[[ Excerpted data, beginning ]]

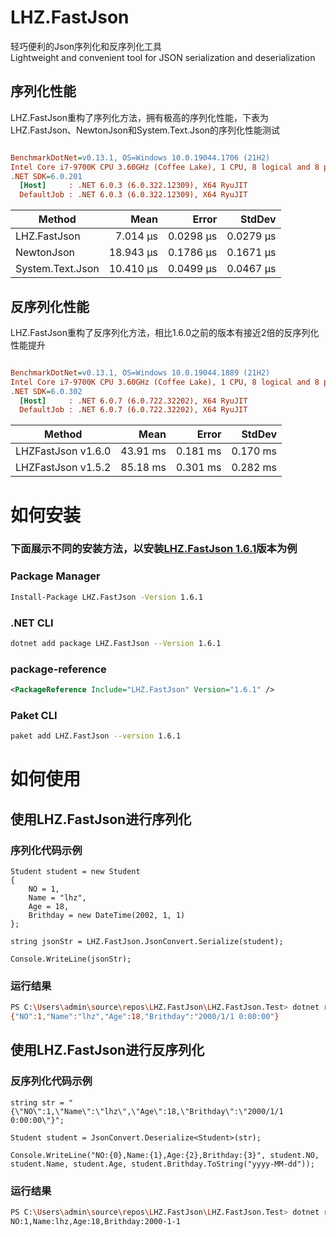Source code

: # LHZ.FastJson
轻巧便利的Json序列化和反序列化工具 <br/>
Lightweight and convenient tool for JSON serialization and deserialization

## 序列化性能
LHZ.FastJson重构了序列化方法，拥有极高的序列化性能，下表为LHZ.FastJson、NewtonJson和System.Text.Json的序列化性能测试
``` ini

BenchmarkDotNet=v0.13.1, OS=Windows 10.0.19044.1706 (21H2)
Intel Core i7-9700K CPU 3.60GHz (Coffee Lake), 1 CPU, 8 logical and 8 physical cores
.NET SDK=6.0.201
  [Host]     : .NET 6.0.3 (6.0.322.12309), X64 RyuJIT
  DefaultJob : .NET 6.0.3 (6.0.322.12309), X64 RyuJIT


```
|             Method |      Mean |     Error |    StdDev |
|------------------- |----------:|----------:|----------:|
|    LHZ.FastJson |  7.014 μs | 0.0298 μs | 0.0279 μs |
|     NewtonJson | 18.943 μs | 0.1786 μs | 0.1671 μs |
| System.Text.Json | 10.410 μs | 0.0499 μs | 0.0467 μs |

## 反序列化性能
LHZ.FastJson重构了反序列化方法，相比1.6.0之前的版本有接近2倍的反序列化性能提升
``` ini

BenchmarkDotNet=v0.13.1, OS=Windows 10.0.19044.1889 (21H2)
Intel Core i7-9700K CPU 3.60GHz (Coffee Lake), 1 CPU, 8 logical and 8 physical cores
.NET SDK=6.0.302
  [Host]     : .NET 6.0.7 (6.0.722.32202), X64 RyuJIT
  DefaultJob : .NET 6.0.7 (6.0.722.32202), X64 RyuJIT


```
|             Method |     Mean |    Error |   StdDev |
|------------------- |---------:|---------:|---------:|
|    LHZFastJson v1.6.0 | 43.91 ms | 0.181 ms | 0.170 ms |
|    LHZFastJson v1.5.2 | 85.18 ms | 0.301 ms | 0.282 ms |

# 如何安装 
### 下面展示不同的安装方法，以安装[LHZ.FastJson 1.6.1](https://www.nuget.org/packages/LHZ.FastJson/1.6.1)版本为例
### Package Manager
``` bash
Install-Package LHZ.FastJson -Version 1.6.1
```
### .NET CLI
``` bash
dotnet add package LHZ.FastJson --Version 1.6.1
```

### package-reference
``` xml
<PackageReference Include="LHZ.FastJson" Version="1.6.1" />
```

### Paket CLI
``` bash
paket add LHZ.FastJson --version 1.6.1
```

# 如何使用
## 使用LHZ.FastJson进行序列化
### 序列化代码示例
``` cshap
Student student = new Student
{
    NO = 1,
    Name = "lhz",
    Age = 18,
    Brithday = new DateTime(2002, 1, 1)
};

string jsonStr = LHZ.FastJson.JsonConvert.Serialize(student);

Console.WriteLine(jsonStr);
```
### 运行结果
``` bash
PS C:\Users\admin\source\repos\LHZ.FastJson\LHZ.FastJson.Test> dotnet run
{"NO":1,"Name":"lhz","Age":18,"Brithday":"2000/1/1 0:00:00"}
```

## 使用LHZ.FastJson进行反序列化
### 反序列化代码示例
``` cshap
string str = "{\"NO\":1,\"Name\":\"lhz\",\"Age\":18,\"Brithday\":\"2000/1/1 0:00:00\"}";

Student student = JsonConvert.Deserialize<Student>(str);

Console.WriteLine("NO:{0},Name:{1},Age:{2},Brithday:{3}", student.NO, student.Name, student.Age, student.Brithday.ToString("yyyy-MM-dd"));
```

### 运行结果
``` bash
PS C:\Users\admin\source\repos\LHZ.FastJson\LHZ.FastJson.Test> dotnet run
NO:1,Name:lhz,Age:18,Brithday:2000-1-1
```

[[ Excerpted data, end ]]

→ The task: Copy the listing above in full and exactly, but omit each picture that it holds.

→ Answer space:
Source code

: # LHZ.FastJson
轻巧便利的Json序列化和反序列化工具 <br/>
Lightweight and convenient tool for JSON serialization and deserialization

## 序列化性能
LHZ.FastJson重构了序列化方法，拥有极高的序列化性能，下表为LHZ.FastJson、NewtonJson和System.Text.Json的序列化性能测试
``` ini

BenchmarkDotNet=v0.13.1, OS=Windows 10.0.19044.1706 (21H2)
Intel Core i7-9700K CPU 3.60GHz (Coffee Lake), 1 CPU, 8 logical and 8 physical cores
.NET SDK=6.0.201
  [Host]     : .NET 6.0.3 (6.0.322.12309), X64 RyuJIT
  DefaultJob : .NET 6.0.3 (6.0.322.12309), X64 RyuJIT


```
|             Method |      Mean |     Error |    StdDev |
|------------------- |----------:|----------:|----------:|
|    LHZ.FastJson |  7.014 μs | 0.0298 μs | 0.0279 μs |
|     NewtonJson | 18.943 μs | 0.1786 μs | 0.1671 μs |
| System.Text.Json | 10.410 μs | 0.0499 μs | 0.0467 μs |

## 反序列化性能
LHZ.FastJson重构了反序列化方法，相比1.6.0之前的版本有接近2倍的反序列化性能提升
``` ini

BenchmarkDotNet=v0.13.1, OS=Windows 10.0.19044.1889 (21H2)
Intel Core i7-9700K CPU 3.60GHz (Coffee Lake), 1 CPU, 8 logical and 8 physical cores
.NET SDK=6.0.302
  [Host]     : .NET 6.0.7 (6.0.722.32202), X64 RyuJIT
  DefaultJob : .NET 6.0.7 (6.0.722.32202), X64 RyuJIT


```
|             Method |     Mean |    Error |   StdDev |
|------------------- |---------:|---------:|---------:|
|    LHZFastJson v1.6.0 | 43.91 ms | 0.181 ms | 0.170 ms |
|    LHZFastJson v1.5.2 | 85.18 ms | 0.301 ms | 0.282 ms |

# 如何安装 
### 下面展示不同的安装方法，以安装[LHZ.FastJson 1.6.1](https://www.nuget.org/packages/LHZ.FastJson/1.6.1)版本为例
### Package Manager
``` bash
Install-Package LHZ.FastJson -Version 1.6.1
```
### .NET CLI
``` bash
dotnet add package LHZ.FastJson --Version 1.6.1
```

### package-reference
``` xml
<PackageReference Include="LHZ.FastJson" Version="1.6.1" />
```

### Paket CLI
``` bash
paket add LHZ.FastJson --version 1.6.1
```

# 如何使用
## 使用LHZ.FastJson进行序列化
### 序列化代码示例
``` cshap
Student student = new Student
{
    NO = 1,
    Name = "lhz",
    Age = 18,
    Brithday = new DateTime(2002, 1, 1)
};

string jsonStr = LHZ.FastJson.JsonConvert.Serialize(student);

Console.WriteLine(jsonStr);
```
### 运行结果
``` bash
PS C:\Users\admin\source\repos\LHZ.FastJson\LHZ.FastJson.Test> dotnet run
{"NO":1,"Name":"lhz","Age":18,"Brithday":"2000/1/1 0:00:00"}
```

## 使用LHZ.FastJson进行反序列化
### 反序列化代码示例
``` cshap
string str = "{\"NO\":1,\"Name\":\"lhz\",\"Age\":18,\"Brithday\":\"2000/1/1 0:00:00\"}";

Student student = JsonConvert.Deserialize<Student>(str);

Console.WriteLine("NO:{0},Name:{1},Age:{2},Brithday:{3}", student.NO, student.Name, student.Age, student.Brithday.ToString("yyyy-MM-dd"));
```

### 运行结果
``` bash
PS C:\Users\admin\source\repos\LHZ.FastJson\LHZ.FastJson.Test> dotnet run
NO:1,Name:lhz,Age:18,Brithday:2000-1-1
```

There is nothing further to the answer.